Task prompt:
Could you give every record again, exactly as it reads?
[Opening Given information section]
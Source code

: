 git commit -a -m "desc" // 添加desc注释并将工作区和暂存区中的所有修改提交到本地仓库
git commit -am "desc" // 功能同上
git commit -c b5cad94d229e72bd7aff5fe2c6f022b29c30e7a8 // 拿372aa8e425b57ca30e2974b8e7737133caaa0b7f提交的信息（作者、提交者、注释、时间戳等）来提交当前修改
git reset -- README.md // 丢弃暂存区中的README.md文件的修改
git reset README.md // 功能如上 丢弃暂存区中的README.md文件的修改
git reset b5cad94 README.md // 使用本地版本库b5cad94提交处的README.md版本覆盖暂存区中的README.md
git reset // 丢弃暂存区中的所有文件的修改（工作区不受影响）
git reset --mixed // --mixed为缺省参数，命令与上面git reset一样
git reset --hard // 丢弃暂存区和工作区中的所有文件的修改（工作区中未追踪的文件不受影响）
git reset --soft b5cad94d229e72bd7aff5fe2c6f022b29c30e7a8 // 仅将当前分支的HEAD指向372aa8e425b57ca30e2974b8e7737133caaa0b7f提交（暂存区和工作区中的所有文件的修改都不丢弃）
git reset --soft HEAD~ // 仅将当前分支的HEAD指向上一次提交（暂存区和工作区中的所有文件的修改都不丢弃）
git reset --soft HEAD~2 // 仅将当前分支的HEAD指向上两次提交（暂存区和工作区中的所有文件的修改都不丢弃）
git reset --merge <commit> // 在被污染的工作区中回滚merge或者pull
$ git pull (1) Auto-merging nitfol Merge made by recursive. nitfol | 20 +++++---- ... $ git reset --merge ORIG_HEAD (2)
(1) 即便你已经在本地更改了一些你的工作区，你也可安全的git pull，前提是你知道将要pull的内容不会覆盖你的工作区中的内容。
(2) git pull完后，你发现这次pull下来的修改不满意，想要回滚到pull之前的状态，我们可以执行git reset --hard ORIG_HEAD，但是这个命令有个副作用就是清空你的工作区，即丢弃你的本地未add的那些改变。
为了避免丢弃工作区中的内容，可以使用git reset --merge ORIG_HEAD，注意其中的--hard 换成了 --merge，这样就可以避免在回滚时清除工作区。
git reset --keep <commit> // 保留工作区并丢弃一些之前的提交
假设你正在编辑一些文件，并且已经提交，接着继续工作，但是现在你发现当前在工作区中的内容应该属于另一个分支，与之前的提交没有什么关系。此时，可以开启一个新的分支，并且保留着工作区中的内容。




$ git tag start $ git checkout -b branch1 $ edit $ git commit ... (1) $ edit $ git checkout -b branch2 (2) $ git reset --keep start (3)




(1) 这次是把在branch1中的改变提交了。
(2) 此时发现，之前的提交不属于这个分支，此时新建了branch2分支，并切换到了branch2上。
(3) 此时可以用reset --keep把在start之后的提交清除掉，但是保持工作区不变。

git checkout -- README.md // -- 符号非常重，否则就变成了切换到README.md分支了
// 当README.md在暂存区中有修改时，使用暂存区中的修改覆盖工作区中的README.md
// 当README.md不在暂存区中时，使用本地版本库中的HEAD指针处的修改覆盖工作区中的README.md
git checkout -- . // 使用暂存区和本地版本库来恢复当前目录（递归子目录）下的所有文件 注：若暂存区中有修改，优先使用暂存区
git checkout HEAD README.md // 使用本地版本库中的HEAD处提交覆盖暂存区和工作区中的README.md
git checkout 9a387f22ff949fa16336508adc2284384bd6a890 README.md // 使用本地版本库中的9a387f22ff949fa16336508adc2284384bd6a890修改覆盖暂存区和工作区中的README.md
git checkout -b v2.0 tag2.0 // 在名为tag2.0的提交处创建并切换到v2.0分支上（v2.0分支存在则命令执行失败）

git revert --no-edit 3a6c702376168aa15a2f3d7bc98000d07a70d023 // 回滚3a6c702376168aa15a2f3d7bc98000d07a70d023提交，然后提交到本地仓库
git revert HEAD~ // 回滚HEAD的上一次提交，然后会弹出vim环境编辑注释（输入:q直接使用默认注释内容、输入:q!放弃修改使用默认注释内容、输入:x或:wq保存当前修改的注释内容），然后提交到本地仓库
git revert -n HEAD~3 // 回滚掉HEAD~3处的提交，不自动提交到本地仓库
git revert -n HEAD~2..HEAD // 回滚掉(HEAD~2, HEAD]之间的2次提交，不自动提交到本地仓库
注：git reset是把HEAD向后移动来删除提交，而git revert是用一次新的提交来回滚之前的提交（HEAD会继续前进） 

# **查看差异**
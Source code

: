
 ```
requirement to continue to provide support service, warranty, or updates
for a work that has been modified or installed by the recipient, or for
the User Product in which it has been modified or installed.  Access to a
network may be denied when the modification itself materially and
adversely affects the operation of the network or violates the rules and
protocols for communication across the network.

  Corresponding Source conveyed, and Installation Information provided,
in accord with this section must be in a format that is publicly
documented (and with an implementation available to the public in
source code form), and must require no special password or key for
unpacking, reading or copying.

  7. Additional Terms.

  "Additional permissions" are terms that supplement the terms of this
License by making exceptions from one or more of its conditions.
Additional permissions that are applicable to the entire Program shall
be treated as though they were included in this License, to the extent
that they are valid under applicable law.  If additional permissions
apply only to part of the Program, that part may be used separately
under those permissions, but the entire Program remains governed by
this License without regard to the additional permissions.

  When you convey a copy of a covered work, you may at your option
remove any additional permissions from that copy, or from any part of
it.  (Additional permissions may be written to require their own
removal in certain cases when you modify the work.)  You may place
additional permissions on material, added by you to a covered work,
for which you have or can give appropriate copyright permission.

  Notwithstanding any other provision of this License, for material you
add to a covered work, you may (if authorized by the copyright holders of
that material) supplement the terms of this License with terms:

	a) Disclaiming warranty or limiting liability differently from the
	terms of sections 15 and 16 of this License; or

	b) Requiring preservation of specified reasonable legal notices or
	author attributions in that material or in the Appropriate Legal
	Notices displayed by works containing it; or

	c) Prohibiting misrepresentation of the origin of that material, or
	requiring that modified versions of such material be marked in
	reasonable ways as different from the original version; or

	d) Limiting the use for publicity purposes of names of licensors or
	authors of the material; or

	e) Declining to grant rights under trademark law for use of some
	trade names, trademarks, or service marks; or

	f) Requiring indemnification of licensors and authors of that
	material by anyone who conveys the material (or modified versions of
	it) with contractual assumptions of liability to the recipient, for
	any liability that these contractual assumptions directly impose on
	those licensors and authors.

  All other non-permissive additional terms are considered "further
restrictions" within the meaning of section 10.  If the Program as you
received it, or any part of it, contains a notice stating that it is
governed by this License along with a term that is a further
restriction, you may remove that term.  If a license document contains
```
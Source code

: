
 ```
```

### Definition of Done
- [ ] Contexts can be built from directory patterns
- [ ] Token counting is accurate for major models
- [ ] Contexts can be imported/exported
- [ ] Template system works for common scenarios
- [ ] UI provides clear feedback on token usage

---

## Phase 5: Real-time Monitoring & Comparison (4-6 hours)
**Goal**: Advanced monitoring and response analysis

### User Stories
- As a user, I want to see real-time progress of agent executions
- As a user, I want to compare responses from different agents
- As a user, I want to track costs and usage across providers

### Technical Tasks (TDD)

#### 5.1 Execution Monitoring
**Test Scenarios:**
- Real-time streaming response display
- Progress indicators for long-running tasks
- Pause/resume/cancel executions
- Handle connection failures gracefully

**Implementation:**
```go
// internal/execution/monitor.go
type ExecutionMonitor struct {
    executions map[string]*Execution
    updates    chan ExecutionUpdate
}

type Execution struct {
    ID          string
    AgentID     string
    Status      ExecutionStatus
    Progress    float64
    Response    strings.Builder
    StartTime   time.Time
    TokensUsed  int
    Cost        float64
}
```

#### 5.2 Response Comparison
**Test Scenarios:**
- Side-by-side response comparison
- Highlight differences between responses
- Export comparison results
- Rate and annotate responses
[Closing Given information section]
Result of this exercise:
Source code

: git commit -a -m "desc" // 添加desc注释并将工作区和暂存区中的所有修改提交到本地仓库
git commit -am "desc" // 功能同上
git commit -c b5cad94d229e72bd7aff5fe2c6f022b29c30e7a8 // 拿372aa8e425b57ca30e2974b8e7737133caaa0b7f提交的信息（作者、提交者、注释、时间戳等）来提交当前修改
git reset -- README.md // 丢弃暂存区中的README.md文件的修改
git reset README.md // 功能如上 丢弃暂存区中的README.md文件的修改
git reset b5cad94 README.md // 使用本地版本库b5cad94提交处的README.md版本覆盖暂存区中的README.md
git reset // 丢弃暂存区中的所有文件的修改（工作区不受影响）
git reset --mixed // --mixed为缺省参数，命令与上面git reset一样
git reset --hard // 丢弃暂存区和工作区中的所有文件的修改（工作区中未追踪的文件不受影响）
git reset --soft b5cad94d229e72bd7aff5fe2c6f022b29c30e7a8 // 仅将当前分支的HEAD指向372aa8e425b57ca30e2974b8e7737133caaa0b7f提交（暂存区和工作区中的所有文件的修改都不丢弃）
git reset --soft HEAD~ // 仅将当前分支的HEAD指向上一次提交（暂存区和工作区中的所有文件的修改都不丢弃）
git reset --soft HEAD~2 // 仅将当前分支的HEAD指向上两次提交（暂存区和工作区中的所有文件的修改都不丢弃）
git reset --merge <commit> // 在被污染的工作区中回滚merge或者pull
$ git pull (1) Auto-merging nitfol Merge made by recursive. nitfol | 20 +++++---- ... $ git reset --merge ORIG_HEAD (2)
(1) 即便你已经在本地更改了一些你的工作区，你也可安全的git pull，前提是你知道将要pull的内容不会覆盖你的工作区中的内容。
(2) git pull完后，你发现这次pull下来的修改不满意，想要回滚到pull之前的状态，我们可以执行git reset --hard ORIG_HEAD，但是这个命令有个副作用就是清空你的工作区，即丢弃你的本地未add的那些改变。
为了避免丢弃工作区中的内容，可以使用git reset --merge ORIG_HEAD，注意其中的--hard 换成了 --merge，这样就可以避免在回滚时清除工作区。
git reset --keep <commit> // 保留工作区并丢弃一些之前的提交
假设你正在编辑一些文件，并且已经提交，接着继续工作，但是现在你发现当前在工作区中的内容应该属于另一个分支，与之前的提交没有什么关系。此时，可以开启一个新的分支，并且保留着工作区中的内容。




$ git tag start $ git checkout -b branch1 $ edit $ git commit ... (1) $ edit $ git checkout -b branch2 (2) $ git reset --keep start (3)




(1) 这次是把在branch1中的改变提交了。
(2) 此时发现，之前的提交不属于这个分支，此时新建了branch2分支，并切换到了branch2上。
(3) 此时可以用reset --keep把在start之后的提交清除掉，但是保持工作区不变。

git checkout -- README.md // -- 符号非常重，否则就变成了切换到README.md分支了
// 当README.md在暂存区中有修改时，使用暂存区中的修改覆盖工作区中的README.md
// 当README.md不在暂存区中时，使用本地版本库中的HEAD指针处的修改覆盖工作区中的README.md
git checkout -- . // 使用暂存区和本地版本库来恢复当前目录（递归子目录）下的所有文件 注：若暂存区中有修改，优先使用暂存区
git checkout HEAD README.md // 使用本地版本库中的HEAD处提交覆盖暂存区和工作区中的README.md
git checkout 9a387f22ff949fa16336508adc2284384bd6a890 README.md // 使用本地版本库中的9a387f22ff949fa16336508adc2284384bd6a890修改覆盖暂存区和工作区中的README.md
git checkout -b v2.0 tag2.0 // 在名为tag2.0的提交处创建并切换到v2.0分支上（v2.0分支存在则命令执行失败）

git revert --no-edit 3a6c702376168aa15a2f3d7bc98000d07a70d023 // 回滚3a6c702376168aa15a2f3d7bc98000d07a70d023提交，然后提交到本地仓库
git revert HEAD~ // 回滚HEAD的上一次提交，然后会弹出vim环境编辑注释（输入:q直接使用默认注释内容、输入:q!放弃修改使用默认注释内容、输入:x或:wq保存当前修改的注释内容），然后提交到本地仓库
git revert -n HEAD~3 // 回滚掉HEAD~3处的提交，不自动提交到本地仓库
git revert -n HEAD~2..HEAD // 回滚掉(HEAD~2, HEAD]之间的2次提交，不自动提交到本地仓库
注：git reset是把HEAD向后移动来删除提交，而git revert是用一次新的提交来回滚之前的提交（HEAD会继续前进） 

# **查看差异**
Source code

:
 ```
requirement to continue to provide support service, warranty, or updates
for a work that has been modified or installed by the recipient, or for
the User Product in which it has been modified or installed.  Access to a
network may be denied when the modification itself materially and
adversely affects the operation of the network or violates the rules and
protocols for communication across the network.

  Corresponding Source conveyed, and Installation Information provided,
in accord with this section must be in a format that is publicly
documented (and with an implementation available to the public in
source code form), and must require no special password or key for
unpacking, reading or copying.

  7. Additional Terms.

  "Additional permissions" are terms that supplement the terms of this
License by making exceptions from one or more of its conditions.
Additional permissions that are applicable to the entire Program shall
be treated as though they were included in this License, to the extent
that they are valid under applicable law.  If additional permissions
apply only to part of the Program, that part may be used separately
under those permissions, but the entire Program remains governed by
this License without regard to the additional permissions.

  When you convey a copy of a covered work, you may at your option
remove any additional permissions from that copy, or from any part of
it.  (Additional permissions may be written to require their own
removal in certain cases when you modify the work.)  You may place
additional permissions on material, added by you to a covered work,
for which you have or can give appropriate copyright permission.

  Notwithstanding any other provision of this License, for material you
add to a covered work, you may (if authorized by the copyright holders of
that material) supplement the terms of this License with terms:

	a) Disclaiming warranty or limiting liability differently from the
	terms of sections 15 and 16 of this License; or

	b) Requiring preservation of specified reasonable legal notices or
	author attributions in that material or in the Appropriate Legal
	Notices displayed by works containing it; or

	c) Prohibiting misrepresentation of the origin of that material, or
	requiring that modified versions of such material be marked in
	reasonable ways as different from the original version; or

	d) Limiting the use for publicity purposes of names of licensors or
	authors of the material; or

	e) Declining to grant rights under trademark law for use of some
	trade names, trademarks, or service marks; or

	f) Requiring indemnification of licensors and authors of that
	material by anyone who conveys the material (or modified versions of
	it) with contractual assumptions of liability to the recipient, for
	any liability that these contractual assumptions directly impose on
	those licensors and authors.

  All other non-permissive additional terms are considered "further
restrictions" within the meaning of section 10.  If the Program as you
received it, or any part of it, contains a notice stating that it is
governed by this License along with a term that is a further
restriction, you may remove that term.  If a license document contains
```
Source code

:
 ```
```

### Definition of Done
- [ ] Contexts can be built from directory patterns
- [ ] Token counting is accurate for major models
- [ ] Contexts can be imported/exported
- [ ] Template system works for common scenarios
- [ ] UI provides clear feedback on token usage

---

## Phase 5: Real-time Monitoring & Comparison (4-6 hours)
**Goal**: Advanced monitoring and response analysis

### User Stories
- As a user, I want to see real-time progress of agent executions
- As a user, I want to compare responses from different agents
- As a user, I want to track costs and usage across providers

### Technical Tasks (TDD)

#### 5.1 Execution Monitoring
**Test Scenarios:**
- Real-time streaming response display
- Progress indicators for long-running tasks
- Pause/resume/cancel executions
- Handle connection failures gracefully

**Implementation:**
```go
// internal/execution/monitor.go
type ExecutionMonitor struct {
    executions map[string]*Execution
    updates    chan ExecutionUpdate
}

type Execution struct {
    ID          string
    AgentID     string
    Status      ExecutionStatus
    Progress    float64
    Response    strings.Builder
    StartTime   time.Time
    TokensUsed  int
    Cost        float64
}
```

#### 5.2 Response Comparison
**Test Scenarios:**
- Side-by-side response comparison
- Highlight differences between responses
- Export comparison results
- Rate and annotate responses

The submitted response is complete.